--- YOUR GOAL ---
Nothing but the lines from the one containing "in the time" through the one containing "leading effect of", both included, should be given again, each exactly as written below.

--- EXERCISE MATERIAL ---

-- Opening Marker --

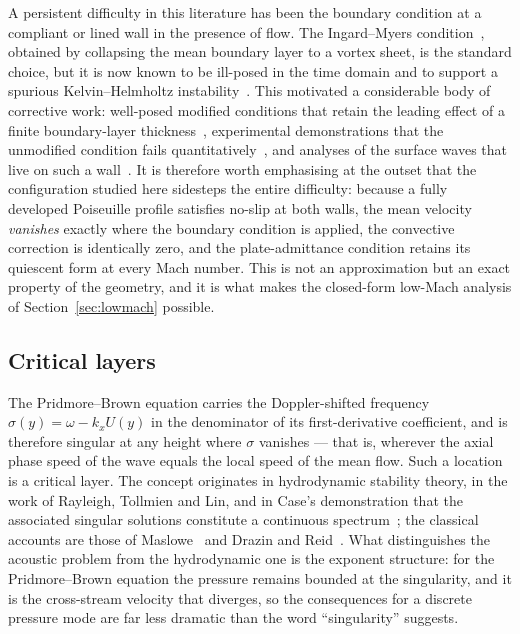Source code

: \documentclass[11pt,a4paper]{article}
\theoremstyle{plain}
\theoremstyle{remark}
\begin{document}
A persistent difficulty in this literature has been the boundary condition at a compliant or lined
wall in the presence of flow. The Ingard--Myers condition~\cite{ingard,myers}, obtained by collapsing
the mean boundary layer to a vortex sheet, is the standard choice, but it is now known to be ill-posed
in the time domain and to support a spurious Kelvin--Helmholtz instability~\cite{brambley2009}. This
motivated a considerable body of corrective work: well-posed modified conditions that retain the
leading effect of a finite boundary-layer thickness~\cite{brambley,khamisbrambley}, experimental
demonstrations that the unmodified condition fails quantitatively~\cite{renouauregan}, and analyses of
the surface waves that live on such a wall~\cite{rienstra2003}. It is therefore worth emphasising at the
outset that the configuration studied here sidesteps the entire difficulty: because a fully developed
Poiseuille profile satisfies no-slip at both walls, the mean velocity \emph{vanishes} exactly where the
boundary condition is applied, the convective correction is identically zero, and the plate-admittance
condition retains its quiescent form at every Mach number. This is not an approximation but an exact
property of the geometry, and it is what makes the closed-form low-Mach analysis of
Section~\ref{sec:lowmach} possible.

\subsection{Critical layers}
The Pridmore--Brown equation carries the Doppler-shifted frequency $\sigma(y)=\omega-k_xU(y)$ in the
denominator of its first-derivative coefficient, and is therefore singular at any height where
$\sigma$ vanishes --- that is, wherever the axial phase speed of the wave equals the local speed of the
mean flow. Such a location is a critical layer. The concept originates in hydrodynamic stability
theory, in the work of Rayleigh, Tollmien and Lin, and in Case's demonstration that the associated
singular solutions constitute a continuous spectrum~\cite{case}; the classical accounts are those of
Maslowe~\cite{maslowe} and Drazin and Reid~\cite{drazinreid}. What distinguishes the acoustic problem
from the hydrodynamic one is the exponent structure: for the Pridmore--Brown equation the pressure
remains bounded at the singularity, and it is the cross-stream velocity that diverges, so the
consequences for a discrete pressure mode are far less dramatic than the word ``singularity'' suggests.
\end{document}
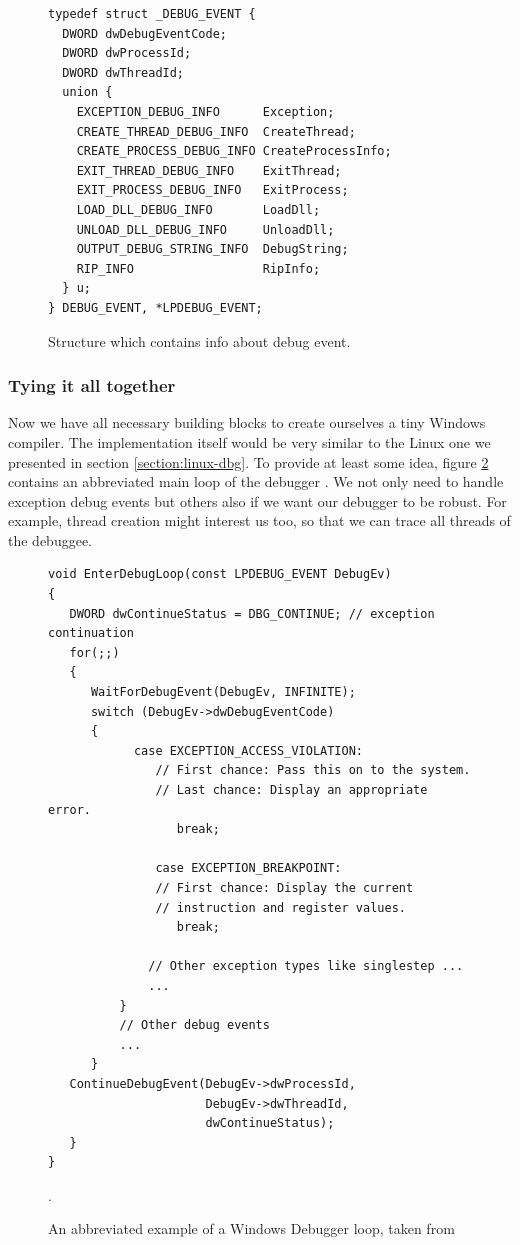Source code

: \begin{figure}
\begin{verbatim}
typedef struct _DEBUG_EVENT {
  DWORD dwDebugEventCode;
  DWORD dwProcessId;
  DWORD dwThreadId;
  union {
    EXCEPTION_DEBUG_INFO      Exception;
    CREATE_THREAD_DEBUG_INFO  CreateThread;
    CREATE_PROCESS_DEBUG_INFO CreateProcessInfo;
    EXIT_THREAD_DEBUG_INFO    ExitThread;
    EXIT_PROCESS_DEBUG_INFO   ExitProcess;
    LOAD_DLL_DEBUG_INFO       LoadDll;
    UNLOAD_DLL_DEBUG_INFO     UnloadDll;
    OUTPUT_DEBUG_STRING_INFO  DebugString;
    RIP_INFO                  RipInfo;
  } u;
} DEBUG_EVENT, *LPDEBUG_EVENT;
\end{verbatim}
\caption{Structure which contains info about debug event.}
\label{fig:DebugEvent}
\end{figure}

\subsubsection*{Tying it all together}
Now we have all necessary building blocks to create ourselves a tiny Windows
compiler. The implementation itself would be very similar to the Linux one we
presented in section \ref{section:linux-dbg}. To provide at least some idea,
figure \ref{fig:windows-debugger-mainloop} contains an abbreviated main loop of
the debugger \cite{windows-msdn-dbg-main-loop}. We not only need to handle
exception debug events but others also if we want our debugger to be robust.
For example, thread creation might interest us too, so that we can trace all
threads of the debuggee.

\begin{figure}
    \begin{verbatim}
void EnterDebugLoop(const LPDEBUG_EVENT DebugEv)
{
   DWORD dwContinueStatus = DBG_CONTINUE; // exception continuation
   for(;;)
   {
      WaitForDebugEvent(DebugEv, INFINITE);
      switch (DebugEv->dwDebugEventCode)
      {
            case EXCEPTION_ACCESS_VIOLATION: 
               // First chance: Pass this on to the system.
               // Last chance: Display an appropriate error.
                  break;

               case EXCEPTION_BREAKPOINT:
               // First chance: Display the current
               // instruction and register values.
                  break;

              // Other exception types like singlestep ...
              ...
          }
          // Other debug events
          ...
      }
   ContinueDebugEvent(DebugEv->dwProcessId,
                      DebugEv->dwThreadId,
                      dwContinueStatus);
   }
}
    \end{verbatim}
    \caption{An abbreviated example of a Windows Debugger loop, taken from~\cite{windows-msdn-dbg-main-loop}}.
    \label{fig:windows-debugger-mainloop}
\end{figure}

-- Closing Marker --

--- ANSWER BOX ---
in the time domain and to support a spurious Kelvin--Helmholtz instability~\cite{brambley2009}. This
motivated a considerable body of corrective work: well-posed modified conditions that retain the
leading effect of a finite boundary-layer thickness~\cite{brambley,khamisbrambley}, experimental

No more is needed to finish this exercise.